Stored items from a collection
▬▬▬▬▬▬

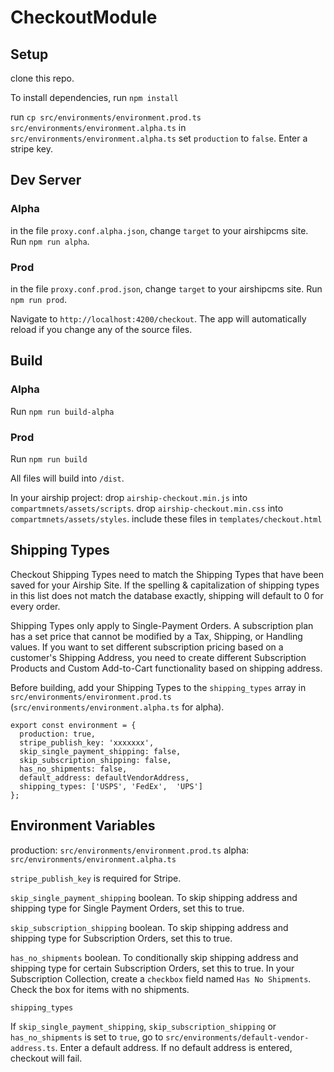 # CheckoutModule

## Setup

clone this repo.

To install dependencies, run `npm install`

run `cp src/environments/environment.prod.ts src/environments/environment.alpha.ts`
in `src/environments/environment.alpha.ts` set `production` to `false`.
Enter a stripe key.

## Dev Server

### Alpha
in the file `proxy.conf.alpha.json`, change `target` to your airshipcms site.
Run `npm run alpha`.

### Prod
in the file `proxy.conf.prod.json`, change `target` to your airshipcms site.
Run `npm run prod`.

Navigate to `http://localhost:4200/checkout`. The app will automatically reload if you change any of the source files.

## Build

### Alpha
Run `npm run build-alpha`

### Prod
Run `npm run build`

All files will build into `/dist`.

In your airship project:
drop `airship-checkout.min.js` into `compartmnets/assets/scripts`.
drop `airship-checkout.min.css` into `compartmnets/assets/styles`.
include these files in `templates/checkout.html`

## Shipping Types

Checkout Shipping Types need to match the Shipping Types that have been saved for your Airship Site. If the spelling & capitalization of shipping types in this list does not match the database exactly, shipping will default to 0 for every order.

Shipping Types only apply to Single-Payment Orders. A subscription plan has a set price that cannot be modified by a Tax, Shipping, or Handling values. If you want to set different subscription pricing based on a customer's Shipping Address, you need to create different Subscription Products and Custom Add-to-Cart functionality based on shipping address.

Before building, add your Shipping Types to the `shipping_types` array in `src/environments/environment.prod.ts` (`src/environments/environment.alpha.ts` for alpha).

```
export const environment = {
  production: true,
  stripe_publish_key: 'xxxxxxx',
  skip_single_payment_shipping: false,
  skip_subscription_shipping: false,
  has_no_shipments: false,
  default_address: defaultVendorAddress,
  shipping_types: ['USPS', 'FedEx',  'UPS']
};
```

## Environment Variables

production: `src/environments/environment.prod.ts`
alpha: `src/environments/environment.alpha.ts`

`stripe_publish_key` is required for Stripe.

`skip_single_payment_shipping` boolean. To skip shipping address and shipping type for Single Payment Orders, set this to true.

`skip_subscription_shipping` boolean. To skip shipping address and shipping type for Subscription Orders, set this to true.

`has_no_shipments` boolean. To conditionally skip shipping address and shipping type for certain Subscription Orders, set this to true. In your Subscription Collection, create a `checkbox` field named `Has No Shipments`. Check the box for items with no shipments.

`shipping_types`

If `skip_single_payment_shipping`, `skip_subscription_shipping` or `has_no_shipments` is set to `true`, go to `src/environments/default-vendor-address.ts`. Enter a default address. If no default address is entered, checkout will fail.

▬▬▬▬▬▬

:: Prompt ::
Return the records above exactly as written. Do not include their images.

:: Response to this task ::
 # CheckoutModule

## Setup

clone this repo.

To install dependencies, run `npm install`

run `cp src/environments/environment.prod.ts src/environments/environment.alpha.ts`
in `src/environments/environment.alpha.ts` set `production` to `false`.
Enter a stripe key.

## Dev Server

### Alpha
in the file `proxy.conf.alpha.json`, change `target` to your airshipcms site.
Run `npm run alpha`.

### Prod
in the file `proxy.conf.prod.json`, change `target` to your airshipcms site.
Run `npm run prod`.

Navigate to `http://localhost:4200/checkout`. The app will automatically reload if you change any of the source files.

## Build

### Alpha
Run `npm run build-alpha`

### Prod
Run `npm run build`

All files will build into `/dist`.

In your airship project:
drop `airship-checkout.min.js` into `compartmnets/assets/scripts`.
drop `airship-checkout.min.css` into `compartmnets/assets/styles`.
include these files in `templates/checkout.html`

## Shipping Types

Checkout Shipping Types need to match the Shipping Types that have been saved for your Airship Site. If the spelling & capitalization of shipping types in this list does not match the database exactly, shipping will default to 0 for every order.

Shipping Types only apply to Single-Payment Orders. A subscription plan has a set price that cannot be modified by a Tax, Shipping, or Handling values. If you want to set different subscription pricing based on a customer's Shipping Address, you need to create different Subscription Products and Custom Add-to-Cart functionality based on shipping address.

Before building, add your Shipping Types to the `shipping_types` array in `src/environments/environment.prod.ts` (`src/environments/environment.alpha.ts` for alpha).

```
export const environment = {
  production: true,
  stripe_publish_key: 'xxxxxxx',
  skip_single_payment_shipping: false,
  skip_subscription_shipping: false,
  has_no_shipments: false,
  default_address: defaultVendorAddress,
  shipping_types: ['USPS', 'FedEx',  'UPS']
};
```

## Environment Variables

production: `src/environments/environment.prod.ts`
alpha: `src/environments/environment.alpha.ts`

`stripe_publish_key` is required for Stripe.

`skip_single_payment_shipping` boolean. To skip shipping address and shipping type for Single Payment Orders, set this to true.

`skip_subscription_shipping` boolean. To skip shipping address and shipping type for Subscription Orders, set this to true.

`has_no_shipments` boolean. To conditionally skip shipping address and shipping type for certain Subscription Orders, set this to true. In your Subscription Collection, create a `checkbox` field named `Has No Shipments`. Check the box for items with no shipments.

`shipping_types`

If `skip_single_payment_shipping`, `skip_subscription_shipping` or `has_no_shipments` is set to `true`, go to `src/environments/default-vendor-address.ts`. Enter a default address. If no default address is entered, checkout will fail.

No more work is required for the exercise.